__DATA EXCERPTS__

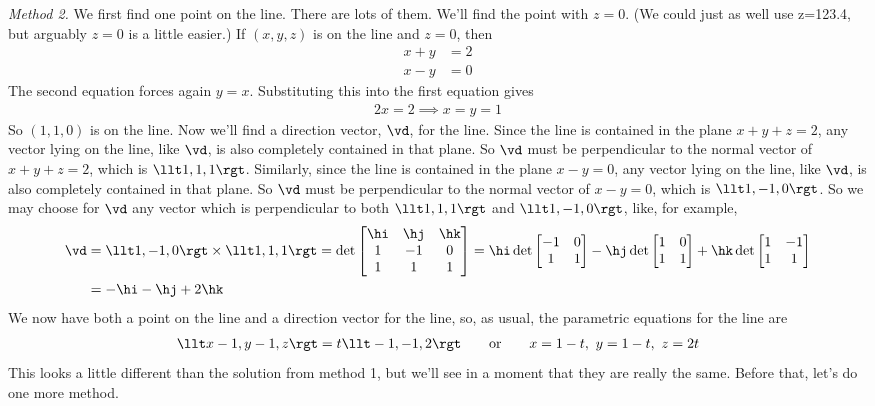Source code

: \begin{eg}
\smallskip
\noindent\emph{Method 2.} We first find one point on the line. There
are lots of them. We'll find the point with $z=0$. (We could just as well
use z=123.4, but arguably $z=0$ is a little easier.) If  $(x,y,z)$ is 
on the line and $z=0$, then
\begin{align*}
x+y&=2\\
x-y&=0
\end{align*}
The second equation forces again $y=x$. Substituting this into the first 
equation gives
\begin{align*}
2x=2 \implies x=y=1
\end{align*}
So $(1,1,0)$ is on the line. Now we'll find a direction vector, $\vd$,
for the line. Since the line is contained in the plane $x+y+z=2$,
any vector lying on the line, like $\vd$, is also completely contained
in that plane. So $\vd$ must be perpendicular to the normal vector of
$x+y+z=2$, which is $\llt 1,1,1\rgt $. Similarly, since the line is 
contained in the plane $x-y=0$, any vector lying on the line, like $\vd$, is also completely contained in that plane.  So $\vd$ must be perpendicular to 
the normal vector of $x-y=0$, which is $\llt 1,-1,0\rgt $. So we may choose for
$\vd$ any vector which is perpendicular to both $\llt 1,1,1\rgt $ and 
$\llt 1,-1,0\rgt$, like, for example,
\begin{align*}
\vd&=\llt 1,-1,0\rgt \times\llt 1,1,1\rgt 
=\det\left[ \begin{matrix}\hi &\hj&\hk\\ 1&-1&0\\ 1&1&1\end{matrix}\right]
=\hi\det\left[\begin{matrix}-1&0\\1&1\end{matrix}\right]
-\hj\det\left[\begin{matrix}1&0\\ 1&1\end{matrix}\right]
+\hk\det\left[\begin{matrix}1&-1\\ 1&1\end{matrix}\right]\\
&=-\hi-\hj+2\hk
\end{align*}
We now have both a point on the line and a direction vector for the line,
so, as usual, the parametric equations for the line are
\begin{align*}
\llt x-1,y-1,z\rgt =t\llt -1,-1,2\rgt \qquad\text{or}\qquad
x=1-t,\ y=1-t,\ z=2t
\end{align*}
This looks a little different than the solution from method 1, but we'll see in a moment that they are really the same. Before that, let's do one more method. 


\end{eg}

* * *

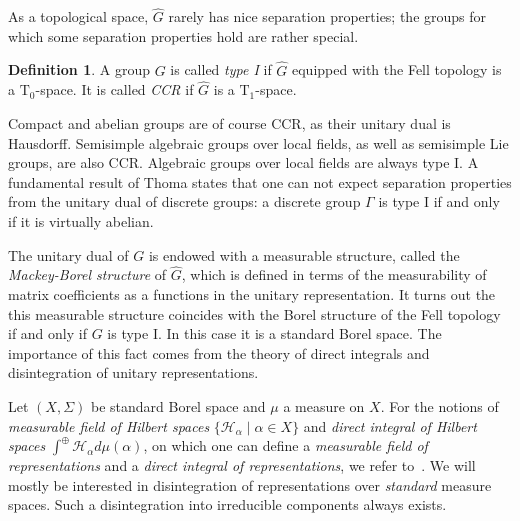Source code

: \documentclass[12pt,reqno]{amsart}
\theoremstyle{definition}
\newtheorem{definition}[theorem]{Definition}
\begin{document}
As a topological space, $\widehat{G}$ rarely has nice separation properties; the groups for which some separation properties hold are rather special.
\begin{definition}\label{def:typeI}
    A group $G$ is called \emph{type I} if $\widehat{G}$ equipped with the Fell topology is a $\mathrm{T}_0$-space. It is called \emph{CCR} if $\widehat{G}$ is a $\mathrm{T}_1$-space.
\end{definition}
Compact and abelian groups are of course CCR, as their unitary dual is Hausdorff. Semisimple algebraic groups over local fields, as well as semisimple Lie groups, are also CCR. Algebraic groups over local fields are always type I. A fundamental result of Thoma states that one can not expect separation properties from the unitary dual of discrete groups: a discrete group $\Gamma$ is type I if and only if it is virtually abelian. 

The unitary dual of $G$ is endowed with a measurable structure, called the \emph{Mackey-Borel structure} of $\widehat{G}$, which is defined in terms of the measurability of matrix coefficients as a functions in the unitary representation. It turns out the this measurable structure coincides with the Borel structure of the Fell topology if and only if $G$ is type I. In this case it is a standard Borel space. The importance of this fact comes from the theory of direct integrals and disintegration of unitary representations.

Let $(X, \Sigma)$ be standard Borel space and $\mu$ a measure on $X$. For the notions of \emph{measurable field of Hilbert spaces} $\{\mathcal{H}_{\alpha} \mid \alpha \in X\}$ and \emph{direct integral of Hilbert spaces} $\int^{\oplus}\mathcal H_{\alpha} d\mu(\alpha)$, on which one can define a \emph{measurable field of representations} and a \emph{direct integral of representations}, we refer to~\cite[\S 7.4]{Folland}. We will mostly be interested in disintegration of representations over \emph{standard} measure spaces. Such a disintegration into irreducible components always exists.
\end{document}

* * *

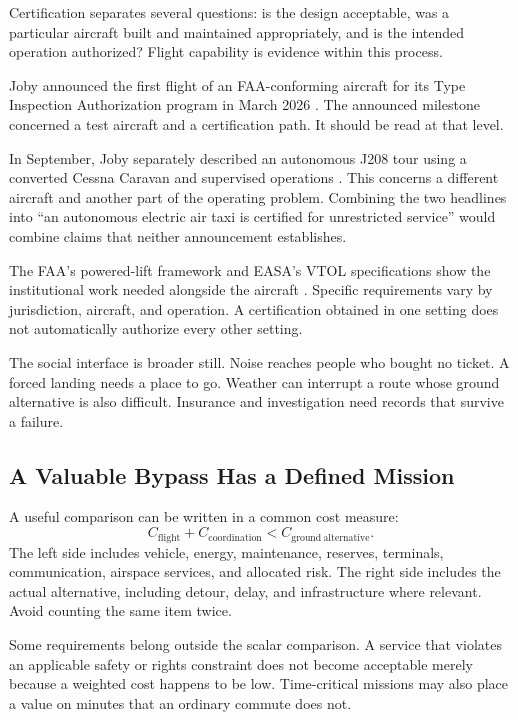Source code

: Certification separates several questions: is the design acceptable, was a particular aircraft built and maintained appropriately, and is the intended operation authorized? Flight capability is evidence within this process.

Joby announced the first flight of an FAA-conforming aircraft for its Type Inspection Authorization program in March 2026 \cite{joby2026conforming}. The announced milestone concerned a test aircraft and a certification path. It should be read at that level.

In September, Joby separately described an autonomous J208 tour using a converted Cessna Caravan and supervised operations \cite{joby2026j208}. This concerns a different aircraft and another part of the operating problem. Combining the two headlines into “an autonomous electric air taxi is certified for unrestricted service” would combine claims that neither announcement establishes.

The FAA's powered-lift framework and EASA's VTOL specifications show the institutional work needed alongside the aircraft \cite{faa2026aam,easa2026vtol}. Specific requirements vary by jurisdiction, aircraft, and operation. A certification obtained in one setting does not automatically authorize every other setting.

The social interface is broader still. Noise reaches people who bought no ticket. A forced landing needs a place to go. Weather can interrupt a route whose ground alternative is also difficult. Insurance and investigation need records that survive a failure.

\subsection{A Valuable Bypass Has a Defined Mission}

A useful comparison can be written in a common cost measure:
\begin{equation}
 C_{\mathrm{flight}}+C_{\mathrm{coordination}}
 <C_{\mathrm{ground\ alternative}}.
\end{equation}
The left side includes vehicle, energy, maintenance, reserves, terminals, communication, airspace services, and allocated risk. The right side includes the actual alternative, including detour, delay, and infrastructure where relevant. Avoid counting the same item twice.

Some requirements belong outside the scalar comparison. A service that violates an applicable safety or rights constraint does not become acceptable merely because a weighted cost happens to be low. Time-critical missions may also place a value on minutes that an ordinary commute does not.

__EXERCISE INSTRUCTIONS__
Among the lines above, repeat exactly those from the line with "are lots of" to the line with "1,-1,0\rgt \times\llt 1,1,1\rgt", counting both ends.

__RESPONSE BELOW__
are lots of them. We'll find the point with $z=0$. (We could just as well
use z=123.4, but arguably $z=0$ is a little easier.) If  $(x,y,z)$ is 
on the line and $z=0$, then
\begin{align*}
x+y&=2\\
x-y&=0
\end{align*}
The second equation forces again $y=x$. Substituting this into the first 
equation gives
\begin{align*}
2x=2 \implies x=y=1
\end{align*}
So $(1,1,0)$ is on the line. Now we'll find a direction vector, $\vd$,
for the line. Since the line is contained in the plane $x+y+z=2$,
any vector lying on the line, like $\vd$, is also completely contained
in that plane. So $\vd$ must be perpendicular to the normal vector of
$x+y+z=2$, which is $\llt 1,1,1\rgt $. Similarly, since the line is 
contained in the plane $x-y=0$, any vector lying on the line, like $\vd$, is also completely contained in that plane.  So $\vd$ must be perpendicular to 
the normal vector of $x-y=0$, which is $\llt 1,-1,0\rgt $. So we may choose for
$\vd$ any vector which is perpendicular to both $\llt 1,1,1\rgt $ and 
$\llt 1,-1,0\rgt$, like, for example,
\begin{align*}
\vd&=\llt 1,-1,0\rgt \times\llt 1,1,1\rgt 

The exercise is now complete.